Warm welcome for unionist at SF ard fheis
Raymond McCord Snr, whose son, Raymond Jnr, was killed by the Ulster Volunteer Force (UVF) in 1997, took to the stage at the RDS in Dublin to sustained applause.
There was warm laughter as Mr McCord told those assembled he would wear his own father’s orange sash while making his address.
Mr McCord’s principal message was that past collusion between the British security forces and loyalist terrorist groups had to be exposed — an argument Sinn Féin has been making for many years.
Last year a report from the police ombudsman in Northern Ireland found police officers had colluded in covering up Raymond Jnr’s murder and several others.
Mr McCord said that, until his son’s murder, he had always believed collusion was “republican propaganda”. But he had “learned the truth the hard way”, and finished his address last night by saying: “No surrender to collusion.”
Mr McCord once again received sustained applause, and he was followed by a number of other unionists who lost loved ones in the Troubles.
As with any political conference, it was a carefully stage-managed event — but another sign of how far the North has come.
Deputy First Minister Martin McGuinness added another first for a Sinn Féin conference by offering cautious praise for the Democratic Unionist Party.
Mr McGuinness said that while governing with the DUP was “not easy”, the journey the party had made should be acknowledged.

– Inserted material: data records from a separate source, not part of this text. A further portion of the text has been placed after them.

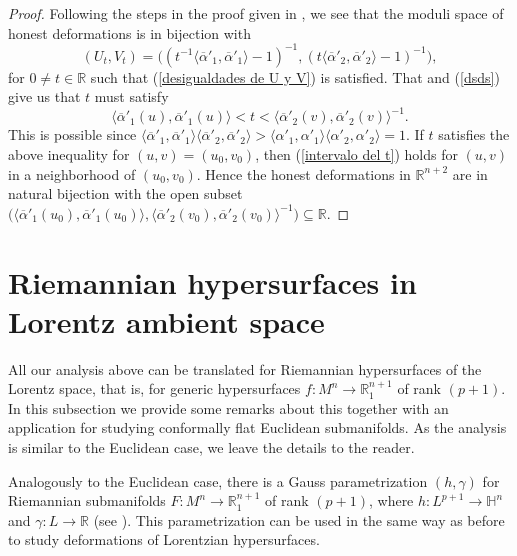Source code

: \documentclass{article}
\theoremstyle{remark}
\begin{document}
\begin{proof}
    Following the steps in the proof given in \cite{FF}, we see that the moduli space of honest deformations is in bijection with 
    $$(U_t,V_t)=\big((t^{-1}\langle\overline{\alpha}'_1,\overline{\alpha}'_1\rangle-1)^{-1},(t\langle\overline{\alpha}'_2,\overline{\alpha}'_2\rangle-1)^{-1}\Big),$$
    for $0\neq t\in\mathbb{R}$ such that (\ref{desigualdades de U y V}) is satisfied. That and (\ref{dsds}) give us that $t$ must satisfy
    \begin{equation}\label{intervalo del t}
        \langle\overline{\alpha}'_1(u),\overline{\alpha}'_1(u)\rangle<t<\langle\overline{\alpha}'_2(v),\overline{\alpha}'_2(v)\rangle^{-1}.
    \end{equation}
    This is possible since $\langle\overline{\alpha}'_1,\overline{\alpha}'_1\rangle\langle\overline{\alpha}'_2,\overline{\alpha}'_2\rangle>\langle\alpha'_1,\alpha'_1\rangle\langle\alpha'_2,\alpha'_2\rangle=1$. If $t$ satisfies the above inequality for $(u,v)=(u_0,v_0)$, then (\ref{intervalo del t}) holds for $(u,v)$ in a neighborhood of $(u_0,v_0)$. Hence the honest deformations in $\mathbb{R}^{n+2}$ are in natural bijection with the open subset $\Big(\langle\overline{\alpha}'_1(u_0),\overline{\alpha}'_1(u_0)\rangle,\langle\overline{\alpha}'_2(v_0),\overline{\alpha}'_2(v_0)\rangle^{-1}\Big)\subseteq\mathbb{R}$.
\end{proof}

\section{Riemannian hypersurfaces in Lorentz ambient space}\label{Seccion lorentzianas}
All our analysis above can be translated for Riemannian hypersurfaces of the Lorentz space, that is, for generic hypersurfaces $f:M^n\rightarrow\mathbb{R}_1^{n+1}$ of rank $(p+1)$. In this subsection we provide some remarks about this together with an application for studying conformally flat Euclidean submanifolds. As the analysis is similar to the Euclidean case, we leave the details to the reader.

\text{ }

Analogously to the Euclidean case, there is a Gauss parametrization $(h,\gamma)$ for Riemannian submanifolds $F:M^n\rightarrow\mathbb{R}_1^{n+1}$ of rank $(p+1)$, where $h:L^{p+1}\rightarrow\mathbb{H}^n$ and $\gamma:L\rightarrow\mathbb{R}$ (see \cite{DG}). This parametrization can be used in the same way as before to study deformations of Lorentzian hypersurfaces.
\end{document}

“For too many years the people of Ireland were only too aware what the DUP were against. They were against Sinn Féin, they were against power-sharing, the Good Friday Agreement and changes to policing.
“Now the people of Ireland are intrigued by DUP Nua. People are pleased that they are sharing power with Sinn Féin and pleased that they are participating in the all-Ireland institutions.”
However, to much applause, Mr McGuinness stressed that governing with the DUP “has not, and will not, dilute my Irish republicanism one bit”. The DUP had to be “sensible” about the proposed devolution of policing and justice powers to Northern Ireland.
The DUP has insisted in recent weeks that the May deadline for the move will be impossible to meet as the party does not yet have sufficient confidence in Sinn Féin’s commitment to law and order.
Mr McGuinness said the transferal of policing and justice powers was “both logical and necessary”, and was supported by the vast majority of people in the North.
“The DUP need to approach all of this in a sensible way,” he said. “The days of simply breaking deadlines for the sake of it have to end.”